We are creating some awesome events for you. Kindly bear with us.

EXCLUSIVE – How ISACA is helping Singapore bridge the cybersecurity skills gap

EXCLUSIVE - How ISACA is helping Singapore bridge the cybersecurity skills gap
[social-share align="left" style="icon" size="m" template="18" counters="0" total_counter_pos="leftbig" buttons="linkedin,twitter,facebook,share"]

Above photo: ISACA and Cyber Security Agency of Singapore at the MOU signing ceremony held during Singapore International Cyber Week 2017 (Photo from Singapore International Cyber Week)/ Front row (starting from 3rd left)- Mr. Leonard Ong, ISACA Board Director; Mr. Matt Loeb, ISACA CEO and Board Director; Ms. Theresa Grafenstine, ISACA Board Chair; Mr. David Koh, Chief Executive, CSA/ Credit: ISACA

On September 19, during the Singapore International Cyber Week (SICW) 2017, the Cyber Security Agency of Singapore (CSA) signed a Memorandum of Understanding (MoU) with ISACA to facilitate collaboration on cybersecurity capability and workforce development.

ISACA is a leading body for information governance, control, security and audit professionals, with around 130,000 members in 215 chapters across 188 countries. ISACA’s IS (Information Systems) auditing and IS control standards are followed by practitioners worldwide.

OpenGov spoke to Ms. Theresa Grafenstine, ISACA Board Chair, and former Inspector General of the U.S. House of Representatives, USA and Mr. Leonard Ong, ISACA Board Director to learn more about the MOU and ISACA’s plans for Singapore.

Can you tell us about the MOU between CAS and ISACA?

Mr. Ong: As you know, Singapore released the Cybersecurity Strategy last year by the Prime Minister. And recently Singapore was ranked no. 1 on the Cybersecurity Index. We also know that Singapore is a financial hub, a regional data hub and a regional healthcare hub – they all deal with data.

You can’t successfully manage data or implement Smart Nation, if you can’t secure it. Because of that, we’re partnering with CSA to be able to develop the existing workforce in the cybersecurity area.

That would mean training people who are not in cybersecurity area to work in cybersecurity. We will continue to upskill those people, who are already working in the cybersecurity area, so that they can do more and stay up-to-date with the latest topics like IoT (Internet of Things) and other different kinds of emerging technologies.

Will ISACA be looking to upskill people who already have some experience in the area of ICT or will you also look at people with no experience in the field?

Mr. Ong: We realised that the demand for cybersecurity professionals is just way too much. You can’t just take someone from IT and put them in cybersecurity. That way you will create a shortage of IT professionals. So, we have to cast the net wide.
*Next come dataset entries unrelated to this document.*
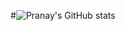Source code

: #![Pranay's GitHub stats](https://github-readme-stats.vercel.app/api?username=pranaybinju&hide=contribs,prs)
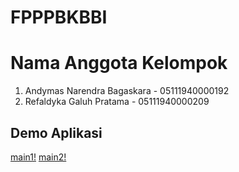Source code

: # FPPPBKBBI
# Nama Anggota Kelompok
1. Andymas Narendra Bagaskara - 05111940000192
2. Refaldyka Galuh Pratama - 05111940000209
## Demo Aplikasi
[main1!](https://github.com/BrokenDoge74702/FPPPBKBBI/blob/main/main1.png)
[main2!](https://github.com/BrokenDoge74702/FPPPBKBBI/blob/main/main2.png)
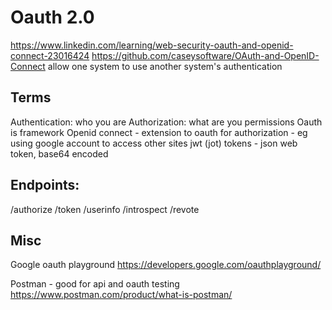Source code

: # Oauth 2.0
https://www.linkedin.com/learning/web-security-oauth-and-openid-connect-23016424
https://github.com/caseysoftware/OAuth-and-OpenID-Connect
allow one system to use another system's authentication

## Terms
Authentication: who you are
Authorization: what are you permissions
Oauth is framework
Openid connect -  extension to oauth for authorization - eg using google account to access other sites
jwt (jot) tokens - json web token, base64 encoded

## Endpoints:
/authorize
/token
/userinfo
/introspect
/revote

## Misc
Google oauth playground https://developers.google.com/oauthplayground/

Postman - good for api and oauth testing https://www.postman.com/product/what-is-postman/


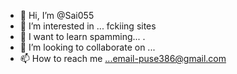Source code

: - 👋 Hi, I’m @Sai055
- 👀 I’m interested in ... fckiing sites
- 🌱 I want to learn spamming... .
- 💞️ I’m looking to collaborate on ...
- 📫 How to reach me ...email-puse386@gmail.com


<!---
Sai055/Sai055 is a ✨ special ✨ repository because its `README.md` (this file) appears on your GitHub profile.
You can click the Preview link to take a look at your changes.
--->

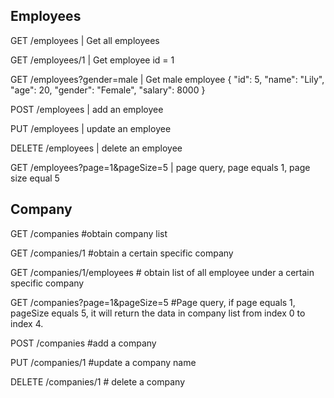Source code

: ## Employees

GET /employees | Get all employees

GET /employees/1 | Get employee id = 1

GET /employees?gender=male | Get male employee
{
"id": 5,
"name": "Lily",
"age": 20,
"gender": "Female",
"salary": 8000
}

POST /employees | add an employee


PUT /employees | update an employee

DELETE /employees | delete an employee

GET /employees?page=1&pageSize=5 | page query, page equals 1, page size equal 5

## Company

GET       /companies    #obtain company list

GET       /companies/1  #obtain a certain specific company

GET       /companies/1/employees  # obtain list of all employee under a certain
specific company

GET       /companies?page=1&pageSize=5  #Page query, if page equals 1, pageSize equals 5, it will return the data in company list from index 0 to index 4.

POST      /companies    #add a company

PUT       /companies/1  #update a company name

DELETE    /companies/1  # delete a company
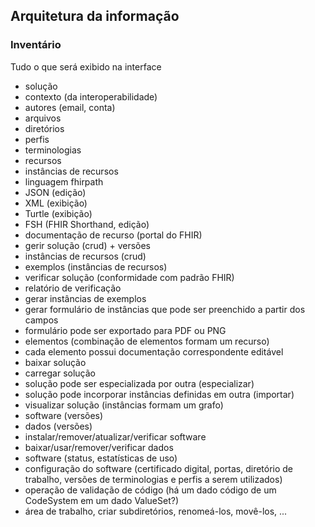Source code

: ## Arquitetura da informação

### Inventário

Tudo o que será exibido na interface

- solução
- contexto (da interoperabilidade)
- autores (email, conta)
- arquivos
- diretórios
- perfis
- terminologias
- recursos
- instâncias de recursos
- linguagem fhirpath
- JSON (edição)
- XML (exibição)
- Turtle (exibição)
- FSH (FHIR Shorthand, edição)
- documentação de recurso (portal do FHIR)
- gerir solução (crud) + versões
- instâncias de recursos (crud)
- exemplos (instâncias de recursos)
- verificar solução (conformidade com padrão FHIR)
- relatório de verificação
- gerar instâncias de exemplos
- gerar formulário de instâncias que pode ser preenchido a partir dos campos
- formulário pode ser exportado para PDF ou PNG
- elementos (combinação de elementos formam um recurso)
- cada elemento possui documentação correspondente editável
- baixar solução
- carregar solução
- solução pode ser especializada por outra (especializar)
- solução pode incorporar instâncias definidas em outra (importar)
- visualizar solução (instâncias formam um grafo)
- software (versões)
- dados (versões)
- instalar/remover/atualizar/verificar software
- baixar/usar/remover/verificar dados
- software (status, estatísticas de uso)
- configuração do software (certificado digital, portas, diretório de trabalho, versões de terminologias e perfis a serem utilizados)
- operação de validação de código (há um dado código de um CodeSystem em um dado ValueSet?)
- área de trabalho, criar subdiretórios, renomeá-los, movê-los, ...

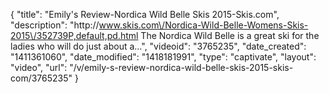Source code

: {
    "title": "Emily's Review-Nordica Wild Belle Skis 2015-Skis.com",
    "description": "http:\/\/www.skis.com\/Nordica-Wild-Belle-Womens-Skis-2015\/352739P,default,pd.html The Nordica Wild Belle is a great ski for the ladies who will do just about a...",
    "videoid": "3765235",
    "date_created": "1411361060",
    "date_modified": "1418181991",
    "type": "captivate",
    "layout": "video",
    "url": "\/v\/emily-s-review-nordica-wild-belle-skis-2015-skis-com\/3765235"
}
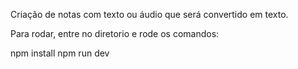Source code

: Criação de notas com texto ou áudio que será convertido em texto. 

Para rodar, entre no diretorio e rode os comandos:

npm install 
npm run dev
We want to enable people who are moving from being trained in general IT to cybersecurity and we also want to remove the barriers for people who are not from IT to go straight to cybersecurity. We will also look at the polytechnic graduates, diploma holders, bachelor degree holders.

ISACA has knowledge services suited for individuals with no experience to existing professionals. We want to make sure that our knowledge services are accessible to everyone.
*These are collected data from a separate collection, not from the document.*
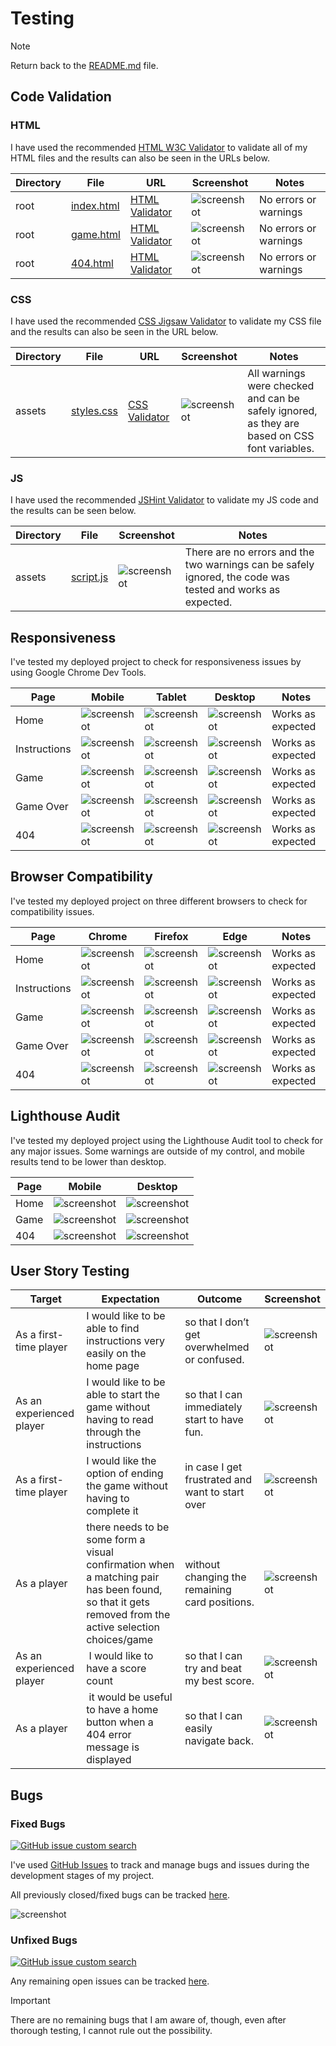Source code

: # Testing

> [!NOTE]
> Return back to the [README.md](README.md) file.

## Code Validation

### HTML

I have used the recommended [HTML W3C Validator](https://validator.w3.org) to validate all of my HTML files and the results can also be seen in the URLs below.

| Directory | File | URL | Screenshot | Notes |
| --- | --- | --- | --- | --- |
| root | [index.html](https://github.com/Gary-Burke/memory-card-game/blob/main/index.html) | [HTML Validator](https://validator.w3.org/nu/?doc=https%3A%2F%2Fgary-burke.github.io%2Fmemory-card-game%2Findex.html) | ![screenshot](documentation/validation/html/index.png) | No errors or warnings |
| root | [game.html](https://github.com/Gary-Burke/memory-card-game/blob/main/game.html) | [HTML Validator](https://validator.w3.org/nu/?doc=https%3A%2F%2Fgary-burke.github.io%2Fmemory-card-game%2Fgame.html) | ![screenshot](documentation/validation/html/game.png) | No errors or warnings |
| root | [404.html](https://github.com/Gary-Burke/memory-card-game/blob/main/404.html) | [HTML Validator](https://validator.w3.org/nu/?doc=https%3A%2F%2Fgary-burke.github.io%2Fmemory-card-game%2F404.html) | ![screenshot](documentation/validation/html/404.png) | No errors or warnings |

### CSS

I have used the recommended [CSS Jigsaw Validator](https://jigsaw.w3.org/css-validator) to validate my CSS file and the results can also be seen in the URL below.

| Directory | File | URL | Screenshot | Notes |
| --- | --- | --- | --- | --- |
| assets | [styles.css](https://github.com/Gary-Burke/memory-card-game/blob/main/assets/css/style.css) | [CSS Validator](https://jigsaw.w3.org/css-validator/validator?uri=https%3A%2F%2Fgary-burke.github.io%2Fmemory-card-game%2F&profile=css3svg&usermedium=all&warning=1&vextwarning=&lang=en) | ![screenshot](documentation/validation/css/css.png) | All warnings were checked and can be safely ignored, as they are based on CSS font variables.

### JS

I have used the recommended [JSHint Validator](https://jshint.com/) to validate my JS code and the results can be seen below. 

| Directory | File | Screenshot | Notes |
| --- | --- | --- | --- |
| assets | [script.js](https://github.com/Gary-Burke/memory-card-game/blob/main/assets/js/script.js) | ![screenshot](documentation/validation/js/js.png) | There are no errors and the two warnings can be safely ignored, the code was tested and works as expected. |

## Responsiveness

I've tested my deployed project to check for responsiveness issues by using Google Chrome Dev Tools.

| Page | Mobile | Tablet | Desktop | Notes |
| --- | --- | --- | --- | --- |
| Home | ![screenshot](documentation/responsiveness/mobile-home.png) | ![screenshot](documentation/responsiveness/tablet-home.png) | ![screenshot](documentation/responsiveness/desktop-home.png) | Works as expected |
| Instructions | ![screenshot](documentation/responsiveness/mobile-instructions.png) | ![screenshot](documentation/responsiveness/tablet-instructions.png) | ![screenshot](documentation/responsiveness/desktop-instructions.png) | Works as expected |
| Game | ![screenshot](documentation/responsiveness/mobile-game.png) | ![screenshot](documentation/responsiveness/tablet-game.png) | ![screenshot](documentation/responsiveness/desktop-game.png) | Works as expected |
| Game Over | ![screenshot](documentation/responsiveness/mobile-game-over.png) | ![screenshot](documentation/responsiveness/tablet-game-over.png) | ![screenshot](documentation/responsiveness/desktop-game-over.png) | Works as expected |
| 404 | ![screenshot](documentation/responsiveness/mobile-404.png) | ![screenshot](documentation/responsiveness/tablet-404.png) | ![screenshot](documentation/responsiveness/desktop-404.png) | Works as expected |

## Browser Compatibility

I've tested my deployed project on three different browsers to check for compatibility issues.

| Page | Chrome | Firefox | Edge | Notes |
| --- | --- | --- | --- | --- |
| Home | ![screenshot](documentation/browsers/chrome-index.png) | ![screenshot](documentation/browsers/firefox-index.png) | ![screenshot](documentation/browsers/edge-index.png) | Works as expected |
| Instructions | ![screenshot](documentation/browsers/chrome-instructions.png) | ![screenshot](documentation/browsers/firefox-instructions.png) | ![screenshot](documentation/browsers/edge-instructions.png) | Works as expected |
| Game | ![screenshot](documentation/browsers/chrome-game.png) | ![screenshot](documentation/browsers/firefox-game.png) | ![screenshot](documentation/browsers/edge-game.png) | Works as expected |
| Game Over | ![screenshot](documentation/browsers/chrome-game-over.png) | ![screenshot](documentation/browsers/firefox-game-over.png) | ![screenshot](documentation/browsers/edge-game-over.png) | Works as expected |
| 404 | ![screenshot](documentation/browsers/chrome-404.png) | ![screenshot](documentation/browsers/firefox-404.png) | ![screenshot](documentation/browsers/edge-404.png) | Works as expected |

## Lighthouse Audit

I've tested my deployed project using the Lighthouse Audit tool to check for any major issues. Some warnings are outside of my control, and mobile results tend to be lower than desktop.

| Page | Mobile | Desktop |
| --- | --- | --- |
| Home | ![screenshot](documentation/lighthouse/mobile-index.png) | ![screenshot](documentation/lighthouse/desktop-index.png) |
| Game | ![screenshot](documentation/lighthouse/mobile-game.png) | ![screenshot](documentation/lighthouse/desktop-game.png) |
| 404 | ![screenshot](documentation/lighthouse/mobile-404.png) | ![screenshot](documentation/lighthouse/desktop-404.png) |

## User Story Testing

| Target | Expectation | Outcome | Screenshot | 
| --- | --- | --- | --- | 
| As a first-time player | I would like to be able to find instructions very easily on the home page | so that I don’t get overwhelmed or confused. | ![screenshot](documentation/features/home-page.png) |
| As an experienced player | I would like to be able to start the game without having to read through the instructions | so that I can immediately start to have fun. | ![screenshot](documentation/features/home-page.png) |
| As a first-time player | I would like the option of ending the game without having to complete it  | in case I get frustrated and want to start over | ![screenshot](documentation/features/header.png) |
| As a player | there needs to be some form a visual confirmation when a matching pair has been found, so that it gets removed from the active selection choices/game | without changing the remaining card positions. | ![screenshot](documentation/features/matching-pairs.png) |
| As an experienced player |  I would like to have a score count | so that I can try and beat my best score. | ![screenshot](documentation/features/header.png) |
| As a player |  it would be useful to have a home button when a 404 error message is displayed | so that I can easily navigate back. | ![screenshot](documentation/features/404.png) |

## Bugs

### Fixed Bugs

[![GitHub issue custom search](https://img.shields.io/github/issues-search/Gary-Burke/memory-card-game?query=is%3Aissue%20is%3Aclosed%20label%3Abug&label=Fixed%20Bugs&color=green)](https://www.github.com/Gary-Burke/memory-card-game/issues?q=is%3Aissue+is%3Aclosed+label%3Abug)

I've used [GitHub Issues](https://www.github.com/Gary-Burke/memory-card-game/issues) to track and manage bugs and issues during the development stages of my project.

All previously closed/fixed bugs can be tracked [here](https://www.github.com/Gary-Burke/memory-card-game/issues?q=is%3Aissue+is%3Aclosed+label%3Abug).

![screenshot](documentation/gh-issues/bugs.png)

### Unfixed Bugs

[![GitHub issue custom search](https://img.shields.io/github/issues-search/Gary-Burke/memory-card-game?query=is%3Aissue%2Bis%3Aopen%2Blabel%3Abug&label=Unfixed%20Bugs&color=red)](https://www.github.com/Gary-Burke/memory-card-game/issues?q=is%3Aissue+is%3Aopen+label%3Abug)

Any remaining open issues can be tracked [here](https://www.github.com/Gary-Burke/memory-card-game/issues?q=is%3Aissue+is%3Aopen+label%3Abug).

> [!IMPORTANT]  
> There are no remaining bugs that I am aware of, though, even after thorough testing, I cannot rule out the possibility.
What will ISACA contribute to the training and development programmes?

Mr. Ong:  We’re the owner of the content. So, we allow people to learn about governance, risk management and cybersecurity. We provide the assessment so the people can learn and be accredited for it. We certify people and we also provide the professional continued education for existing professionals.

Ms. Grafenstine: With ISACA, one of the ways we can step in and be able to help with the skills gap is through the Cybersecurity Nexus (CSX). What’s so wonderful about CSX is that traditionally for training, you go into a class, you receive information and then you leave. Or you go for a high-level conference and then you leave. The problem is those things is that the risk landscape changes so significantly from day to day. You need people to have deep experience. They can’t just have learnt it by reading a book. You need to actually understand what to do.

The CSX training platform allows you to actually go in and log into a virtual server.  First you have the PowerPoint slides, so that you can read and understand the theory. And then it has a lab where you actually take that theory and implement it.

It’s fantastic because it goes way beyond textbook knowledge and provides hands-on experience. And what we’re doing is that we have things all the way from introductory to advanced. As you get to the more advanced levels, you would have to run network scans, understand the difference between false and actual positives, how to tackle issues and do all this in real time.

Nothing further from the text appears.